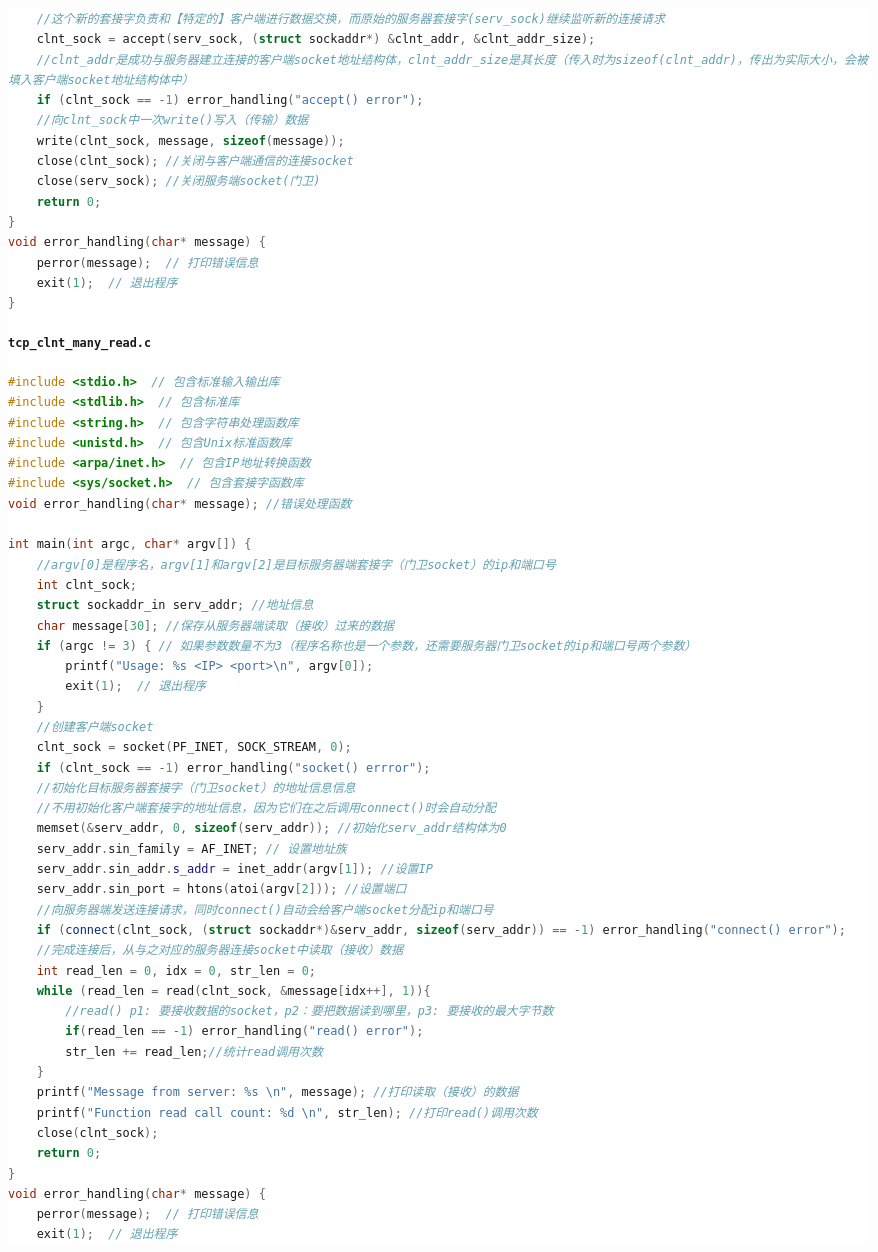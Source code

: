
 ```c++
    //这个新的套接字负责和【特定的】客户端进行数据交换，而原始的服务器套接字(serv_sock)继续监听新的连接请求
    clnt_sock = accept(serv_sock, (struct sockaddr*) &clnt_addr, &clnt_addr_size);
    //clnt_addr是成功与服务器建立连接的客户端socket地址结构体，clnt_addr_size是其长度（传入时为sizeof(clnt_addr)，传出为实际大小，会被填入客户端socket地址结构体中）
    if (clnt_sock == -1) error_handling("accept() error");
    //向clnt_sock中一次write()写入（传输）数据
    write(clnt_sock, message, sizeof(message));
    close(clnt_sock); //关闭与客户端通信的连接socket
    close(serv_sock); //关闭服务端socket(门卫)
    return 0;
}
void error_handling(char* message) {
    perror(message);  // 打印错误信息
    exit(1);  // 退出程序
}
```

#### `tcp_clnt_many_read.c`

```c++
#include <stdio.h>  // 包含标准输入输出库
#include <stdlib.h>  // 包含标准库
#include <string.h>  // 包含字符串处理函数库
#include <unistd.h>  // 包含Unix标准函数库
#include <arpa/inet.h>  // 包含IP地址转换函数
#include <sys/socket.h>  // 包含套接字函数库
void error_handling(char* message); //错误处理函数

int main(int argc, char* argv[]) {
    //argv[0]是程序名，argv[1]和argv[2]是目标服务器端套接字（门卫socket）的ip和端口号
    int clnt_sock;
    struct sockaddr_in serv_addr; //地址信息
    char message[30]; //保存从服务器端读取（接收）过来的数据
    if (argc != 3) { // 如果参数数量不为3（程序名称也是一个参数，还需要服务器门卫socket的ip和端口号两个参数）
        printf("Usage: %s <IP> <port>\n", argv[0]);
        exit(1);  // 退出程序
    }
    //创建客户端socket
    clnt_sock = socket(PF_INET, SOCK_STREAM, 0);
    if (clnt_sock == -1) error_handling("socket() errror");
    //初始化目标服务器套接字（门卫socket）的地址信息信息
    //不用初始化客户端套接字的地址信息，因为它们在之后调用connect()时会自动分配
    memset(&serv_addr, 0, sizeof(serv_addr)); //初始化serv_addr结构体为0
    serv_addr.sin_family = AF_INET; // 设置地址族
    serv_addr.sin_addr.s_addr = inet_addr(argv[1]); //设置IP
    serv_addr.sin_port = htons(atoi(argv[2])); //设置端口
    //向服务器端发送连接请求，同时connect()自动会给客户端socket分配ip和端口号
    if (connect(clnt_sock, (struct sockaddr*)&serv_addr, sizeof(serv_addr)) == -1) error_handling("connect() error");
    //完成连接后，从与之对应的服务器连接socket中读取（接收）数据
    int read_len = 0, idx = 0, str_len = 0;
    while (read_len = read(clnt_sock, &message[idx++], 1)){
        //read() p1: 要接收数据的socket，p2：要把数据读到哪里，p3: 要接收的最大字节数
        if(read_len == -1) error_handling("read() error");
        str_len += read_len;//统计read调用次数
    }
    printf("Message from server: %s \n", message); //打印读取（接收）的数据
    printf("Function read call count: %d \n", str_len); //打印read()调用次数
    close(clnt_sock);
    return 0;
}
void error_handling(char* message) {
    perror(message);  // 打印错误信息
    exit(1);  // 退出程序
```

-------------------------

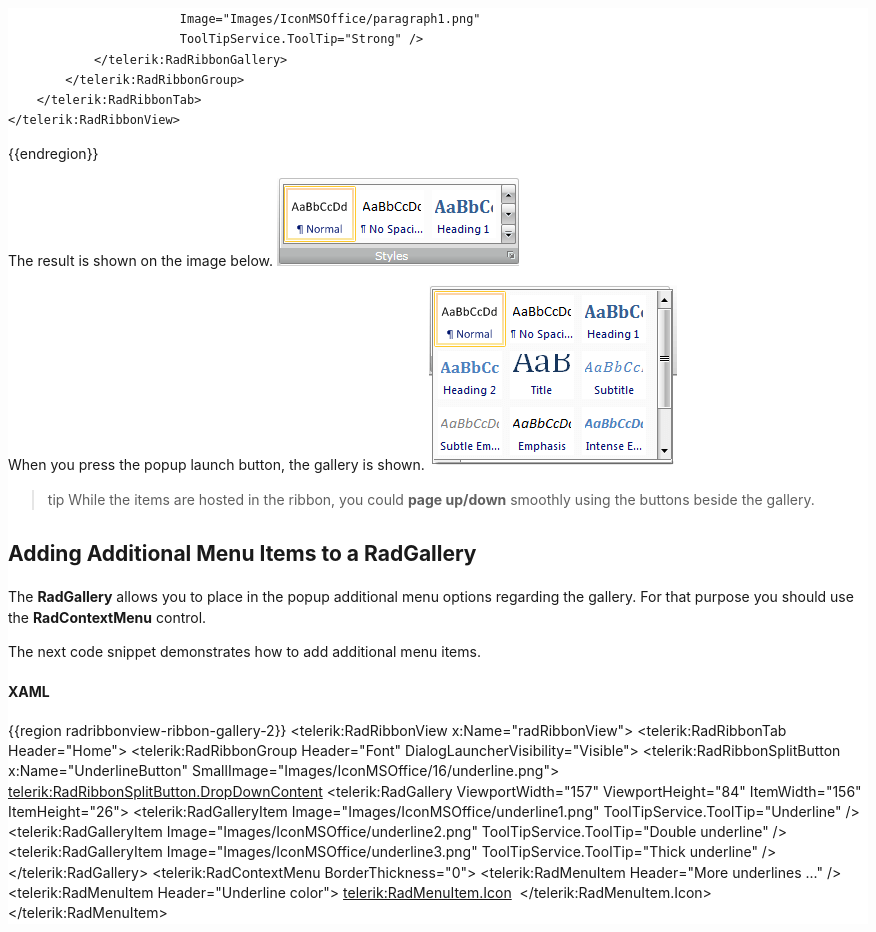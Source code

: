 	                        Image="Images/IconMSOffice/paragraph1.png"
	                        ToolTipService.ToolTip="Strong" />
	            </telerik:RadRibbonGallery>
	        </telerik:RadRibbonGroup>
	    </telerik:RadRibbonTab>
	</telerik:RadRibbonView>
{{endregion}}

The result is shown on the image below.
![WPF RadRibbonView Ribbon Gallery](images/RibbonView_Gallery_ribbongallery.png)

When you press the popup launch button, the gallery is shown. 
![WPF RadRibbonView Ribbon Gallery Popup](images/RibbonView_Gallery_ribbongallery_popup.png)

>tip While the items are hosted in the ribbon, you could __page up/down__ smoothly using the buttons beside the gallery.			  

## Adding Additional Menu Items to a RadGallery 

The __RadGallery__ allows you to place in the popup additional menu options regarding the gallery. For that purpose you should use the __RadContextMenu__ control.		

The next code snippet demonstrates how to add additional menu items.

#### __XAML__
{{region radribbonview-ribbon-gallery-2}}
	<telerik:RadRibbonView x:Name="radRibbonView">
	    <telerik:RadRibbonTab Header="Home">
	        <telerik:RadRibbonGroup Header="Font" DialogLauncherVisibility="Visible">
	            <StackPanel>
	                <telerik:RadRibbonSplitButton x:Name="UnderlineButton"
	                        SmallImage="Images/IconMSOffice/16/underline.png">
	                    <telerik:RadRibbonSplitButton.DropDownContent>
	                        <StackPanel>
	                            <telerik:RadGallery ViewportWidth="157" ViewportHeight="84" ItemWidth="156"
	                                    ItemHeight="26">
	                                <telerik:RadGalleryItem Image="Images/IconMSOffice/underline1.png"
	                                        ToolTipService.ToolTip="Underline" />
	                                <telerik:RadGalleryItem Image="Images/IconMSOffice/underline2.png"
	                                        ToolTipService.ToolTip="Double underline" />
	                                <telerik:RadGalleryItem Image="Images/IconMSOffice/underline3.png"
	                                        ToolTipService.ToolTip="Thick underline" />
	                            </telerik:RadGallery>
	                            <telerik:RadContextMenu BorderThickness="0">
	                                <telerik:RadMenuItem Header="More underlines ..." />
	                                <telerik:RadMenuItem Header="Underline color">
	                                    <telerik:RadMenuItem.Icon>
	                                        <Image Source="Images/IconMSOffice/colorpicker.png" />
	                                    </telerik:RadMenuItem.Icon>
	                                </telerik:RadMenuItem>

-------------------------

TASK TO CARRY OUT: Check every line of the data, and copy the ones that contain "Name".

WRITTEN SOLUTION:
	<telerik:RadRibbonView x:Name="radRibbonView">
	                <telerik:RadRibbonSplitButton x:Name="UnderlineButton"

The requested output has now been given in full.